##### Supplied information #####

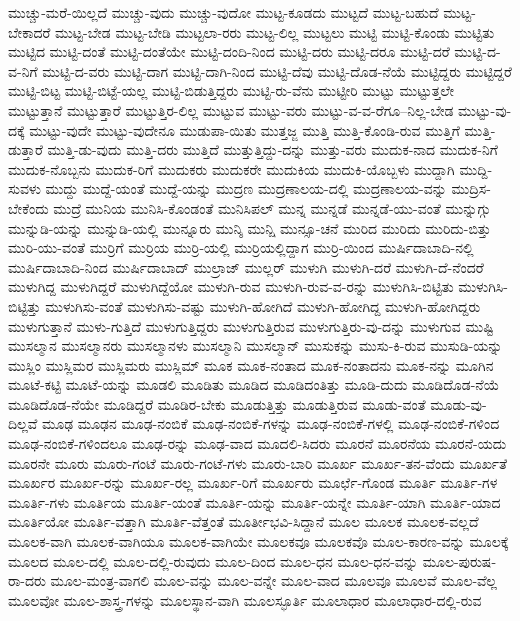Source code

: {ಮುಚ್ಚು-ಮರೆ-ಯಿಲ್ಲದೆ
ಮುಚ್ಚು-ವುದು
ಮುಚ್ಚು-ವುದೋ
ಮುಟ್ಟ-ಕೂಡದು
ಮುಟ್ಟದೆ
ಮುಟ್ಟ-ಬಹುದೆ
ಮುಟ್ಟ-ಬೇಕಾದರೆ
ಮುಟ್ಟ-ಬೇಡ
ಮುಟ್ಟ-ಬೇಡಿ
ಮುಟ್ಟಲಾ-ರರು
ಮುಟ್ಟ-ಲಿಲ್ಲ
ಮುಟ್ಟಲು
ಮುಟ್ಟಿ
ಮುಟ್ಟಿ-ಕೊಂಡು
ಮುಟ್ಟಿತು
ಮುಟ್ಟಿದ
ಮುಟ್ಟಿ-ದಂತೆ
ಮುಟ್ಟಿ-ದಂತೆಯೇ
ಮುಟ್ಟಿ-ದಂದಿ-ನಿಂದ
ಮುಟ್ಟಿ-ದರು
ಮುಟ್ಟಿ-ದರೂ
ಮುಟ್ಟಿ-ದರೆ
ಮುಟ್ಟಿ-ದ-ವ-ನಿಗೆ
ಮುಟ್ಟಿ-ದ-ವರು
ಮುಟ್ಟಿ-ದಾಗ
ಮುಟ್ಟಿ-ದಾಗಿ-ನಿಂದ
ಮುಟ್ಟಿ-ದೆವು
ಮುಟ್ಟಿ-ದೊಡ-ನೆಯೆ
ಮುಟ್ಟಿದ್ದರು
ಮುಟ್ಟಿದ್ದರೆ
ಮುಟ್ಟಿ-ಬಿಟ್ಟ
ಮುಟ್ಟಿ-ಬಿಟ್ಟೆ-ಯಲ್ಲ
ಮುಟ್ಟಿ-ಬಿಡುತ್ತಿದ್ದರು
ಮುಟ್ಟಿ-ರು-ವೆನು
ಮುಟ್ಟೀರಿ
ಮುಟ್ಟು
ಮುಟ್ಟುತ್ತಲೇ
ಮುಟ್ಟುತ್ತಾನೆ
ಮುಟ್ಟುತ್ತಾರೆ
ಮುಟ್ಟುತ್ತಿರ-ಲಿಲ್ಲ
ಮುಟ್ಟುವ
ಮುಟ್ಟು-ವರು
ಮುಟ್ಟು-ವ-ವ-ರೆಗೂ--ನಿಲ್ಲ-ಬೇಡ
ಮುಟ್ಟು-ವು-ದಕ್ಕೆ
ಮುಟ್ಟು-ವುದೇ
ಮುಟ್ಟು-ವುದೇನೂ
ಮುಡುಪಾ-ಯಿತು
ಮುತ್ತಜ್ಜ
ಮುತ್ತಿ
ಮುತ್ತಿ-ಕೊಂಡಿ-ರುವ
ಮುತ್ತಿಗೆ
ಮುತ್ತಿ-ಡುತ್ತಾರೆ
ಮುತ್ತಿ-ಡು-ವುದು
ಮುತ್ತಿ-ದರು
ಮುತ್ತಿದೆ
ಮುತ್ತುತ್ತಿದ್ದು-ದನ್ನು
ಮುತ್ತು-ವರು
ಮುದುಕ-ನಾದ
ಮುದುಕ-ನಿಗೆ
ಮುದುಕ-ನೊಬ್ಬನು
ಮುದುಕ-ರಿಗೆ
ಮುದುಕರು
ಮುದುಕರೇ
ಮುದುಕಿಯ
ಮುದುಕಿ-ಯೊಬ್ಬಳು
ಮುದ್ದಾಗಿ
ಮುದ್ದಿ-ಸುವಳು
ಮುದ್ದು
ಮುದ್ದೆ-ಯಂತೆ
ಮುದ್ದೆ-ಯನ್ನು
ಮುದ್ರಣ
ಮುದ್ರಣಾಲಯ-ದಲ್ಲಿ
ಮುದ್ರಣಾಲಯ-ವನ್ನು
ಮುದ್ರಿಸ-ಬೇಕೆಂದು
ಮುದ್ರೆ
ಮುನಿಯ
ಮುನಿಸಿ-ಕೊಂಡಂತೆ
ಮುನಿಸಿಪಲ್
ಮುನ್ನ
ಮುನ್ನಡೆ
ಮುನ್ನಡೆ-ಯು-ವಂತೆ
ಮುನ್ನುಗ್ಗು
ಮುನ್ನುಡಿ-ಯನ್ನು
ಮುನ್ನುಡಿ-ಯಲ್ಲಿ
ಮುನ್ನೂರು
ಮುನ್ಶಿ
ಮುನ್ಷಿ
ಮುನ್ಸೂ-ಚನೆ
ಮುರಿದ
ಮುರಿದು
ಮುರಿದು-ಬಿತ್ತು
ಮುರಿ-ಯು-ವಂತೆ
ಮುರ್ರಿಗೆ
ಮುರ್ರಿಯ
ಮುರ್ರಿ-ಯಲ್ಲಿ
ಮುರ್ರಿಯಲ್ಲಿದ್ದಾಗ
ಮುರ್ರಿ-ಯಿಂದ
ಮುರ್ಷಿದಾಬಾದಿ-ನಲ್ಲಿ
ಮುರ್ಷಿದಾಬಾದಿ-ನಿಂದ
ಮುರ್ಷಿದಾಬಾದ್
ಮುಲ್ರಾಜ್
ಮುಲ್ಲರ್
ಮುಳುಗಿ
ಮುಳುಗಿ-ದರೆ
ಮುಳುಗಿ-ದೆ-ನೆಂದರೆ
ಮುಳುಗಿದ್ದ
ಮುಳುಗಿದ್ದರೆ
ಮುಳುಗಿದ್ದೆಯೋ
ಮುಳುಗಿ-ರುವ
ಮುಳುಗಿ-ರುವ-ವ-ರನ್ನು
ಮುಳುಗಿಸಿ-ಬಿಟ್ಟಿತು
ಮುಳುಗಿಸಿ-ಬಿಟ್ಟಿತ್ತು
ಮುಳುಗಿಸು-ವಂತೆ
ಮುಳುಗಿಸು-ವಷ್ಟು
ಮುಳುಗಿ-ಹೋಗಿದೆ
ಮುಳುಗಿ-ಹೋಗಿದ್ದ
ಮುಳುಗಿ-ಹೋಗಿದ್ದರು
ಮುಳುಗುತ್ತಾನೆ
ಮುಳು-ಗುತ್ತಿದೆ
ಮುಳುಗುತ್ತಿದ್ದರು
ಮುಳುಗುತ್ತಿರುವ
ಮುಳುಗುತ್ತಿರು-ವು-ದನ್ನು
ಮುಳುಗುವ
ಮುಷ್ಟಿ
ಮುಸಲ್ಮಾನ
ಮುಸಲ್ಮಾನರು
ಮುಸಲ್ಮಾನಳು
ಮುಸಲ್ಮಾನಿ
ಮುಸಲ್ಮಾನ್
ಮುಸುಕನ್ನು
ಮುಸು-ಕಿ-ರುವ
ಮುಸುಡಿ-ಯನ್ನು
ಮುಸ್ಲಿಂ
ಮುಸ್ಲಿಮರ
ಮುಸ್ಲಿಮರು
ಮುಸ್ಲಿಮ್
ಮೂಕ
ಮೂಕ-ನಂತಾದ
ಮೂಕ-ನಂತಾದನು
ಮೂಕ-ನನ್ನು
ಮೂಗಿನ
ಮೂಟೆ-ಕಟ್ಟಿ
ಮೂಟೆ-ಯನ್ನು
ಮೂಡಲಿ
ಮೂಡಿತು
ಮೂಡಿದ
ಮೂಡಿದಂತಿತ್ತು
ಮೂಡಿ-ದುದು
ಮೂಡಿದೊಡ-ನೆಯೆ
ಮೂಡಿದೊಡ-ನೆಯೇ
ಮೂಡಿದ್ದರೆ
ಮೂಡಿರ-ಬೇಕು
ಮೂಡುತ್ತಿತ್ತು
ಮೂಡುತ್ತಿರುವ
ಮೂಡು-ವಂತೆ
ಮೂಡು-ವು-ದಿಲ್ಲವೆ
ಮೂಢ
ಮೂಢನ
ಮೂಢ-ನಂಬಿಕೆ
ಮೂಢ-ನಂಬಿಕೆ-ಗಳನ್ನು
ಮೂಢ-ನಂಬಿಕೆ-ಗಳಲ್ಲಿ
ಮೂಢ-ನಂಬಿಕೆ-ಗಳಿಂದ
ಮೂಢ-ನಂಬಿಕೆ-ಗಳಿಂದಲೂ
ಮೂಢ-ರನ್ನು
ಮೂಢ-ವಾದ
ಮೂದಲಿ-ಸಿದರು
ಮೂರನೆ
ಮೂರನೆಯ
ಮೂರನೆ-ಯದು
ಮೂರನೇ
ಮೂರು
ಮೂರು-ಗಂಟೆ
ಮೂರು-ಗಂಟೆ-ಗಳು
ಮೂರು-ಬಾರಿ
ಮೂರ್ಖ
ಮೂರ್ಖ-ತನ-ವೆಂದು
ಮೂರ್ಖತೆ
ಮೂರ್ಖರ
ಮೂರ್ಖ-ರನ್ನು
ಮೂರ್ಖ-ರಲ್ಲ
ಮೂರ್ಖ-ರಿಗೆ
ಮೂರ್ಖರು
ಮೂರ್ಛೆ-ಗೊಂಡ
ಮೂರ್ತಿ
ಮೂರ್ತಿ-ಗಳ
ಮೂರ್ತಿ-ಗಳು
ಮೂರ್ತಿಯ
ಮೂರ್ತಿ-ಯಂತೆ
ಮೂರ್ತಿ-ಯನ್ನು
ಮೂರ್ತಿ-ಯನ್ನೇ
ಮೂರ್ತಿ-ಯಾಗಿ
ಮೂರ್ತಿ-ಯಾದ
ಮೂರ್ತಿಯೋ
ಮೂರ್ತಿ-ವತ್ತಾಗಿ
ಮೂರ್ತಿ-ವೆತ್ತಂತೆ
ಮೂರ್ತೀಭವಿ-ಸಿದ್ದಾನೆ
ಮೂಲ
ಮೂಲಕ
ಮೂಲಕ-ವಲ್ಲದೆ
ಮೂಲಕ-ವಾಗಿ
ಮೂಲಕ-ವಾಗಿಯೂ
ಮೂಲಕ-ವಾಗಿಯೇ
ಮೂಲಕವೂ
ಮೂಲಕವೊ
ಮೂಲ-ಕಾರಣ-ವನ್ನು
ಮೂಲಕ್ಕೆ
ಮೂಲದ
ಮೂಲ-ದಲ್ಲಿ
ಮೂಲ-ದಲ್ಲಿ-ರುವುದು
ಮೂಲ-ದಿಂದ
ಮೂಲ-ಧನ
ಮೂಲ-ಧನ-ವನ್ನು
ಮೂಲ-ಪುರುಷ-ರಾ-ದರು
ಮೂಲ-ಮಂತ್ರ-ವಾಗಲಿ
ಮೂಲ-ವನ್ನು
ಮೂಲ-ವನ್ನೇ
ಮೂಲ-ವಾದ
ಮೂಲವೂ
ಮೂಲವೆ
ಮೂಲ-ವೆಲ್ಲ
ಮೂಲವೋ
ಮೂಲ-ಶಾಸ್ತ್ರ-ಗಳನ್ನು
ಮೂಲಸ್ಥಾನ-ವಾಗಿ
ಮೂಲಸ್ಫೂರ್ತಿ
ಮೂಲಾಧಾರ
ಮೂಲಾಧಾರ-ದಲ್ಲಿ-ರುವ
}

#####

The task: Among the records above, only the lines between the line holding "ಮುಟ್ಟ-ಬೇಕಾದರೆ" and the line holding "ಮುಟ್ಟುತ್ತಲೇ", inclusive, are to be output, exactly as written.

Response to this exercise:
ಮುಟ್ಟ-ಬೇಕಾದರೆ
ಮುಟ್ಟ-ಬೇಡ
ಮುಟ್ಟ-ಬೇಡಿ
ಮುಟ್ಟಲಾ-ರರು
ಮುಟ್ಟ-ಲಿಲ್ಲ
ಮುಟ್ಟಲು
ಮುಟ್ಟಿ
ಮುಟ್ಟಿ-ಕೊಂಡು
ಮುಟ್ಟಿತು
ಮುಟ್ಟಿದ
ಮುಟ್ಟಿ-ದಂತೆ
ಮುಟ್ಟಿ-ದಂತೆಯೇ
ಮುಟ್ಟಿ-ದಂದಿ-ನಿಂದ
ಮುಟ್ಟಿ-ದರು
ಮುಟ್ಟಿ-ದರೂ
ಮುಟ್ಟಿ-ದರೆ
ಮುಟ್ಟಿ-ದ-ವ-ನಿಗೆ
ಮುಟ್ಟಿ-ದ-ವರು
ಮುಟ್ಟಿ-ದಾಗ
ಮುಟ್ಟಿ-ದಾಗಿ-ನಿಂದ
ಮುಟ್ಟಿ-ದೆವು
ಮುಟ್ಟಿ-ದೊಡ-ನೆಯೆ
ಮುಟ್ಟಿದ್ದರು
ಮುಟ್ಟಿದ್ದರೆ
ಮುಟ್ಟಿ-ಬಿಟ್ಟ
ಮುಟ್ಟಿ-ಬಿಟ್ಟೆ-ಯಲ್ಲ
ಮುಟ್ಟಿ-ಬಿಡುತ್ತಿದ್ದರು
ಮುಟ್ಟಿ-ರು-ವೆನು
ಮುಟ್ಟೀರಿ
ಮುಟ್ಟು
ಮುಟ್ಟುತ್ತಲೇ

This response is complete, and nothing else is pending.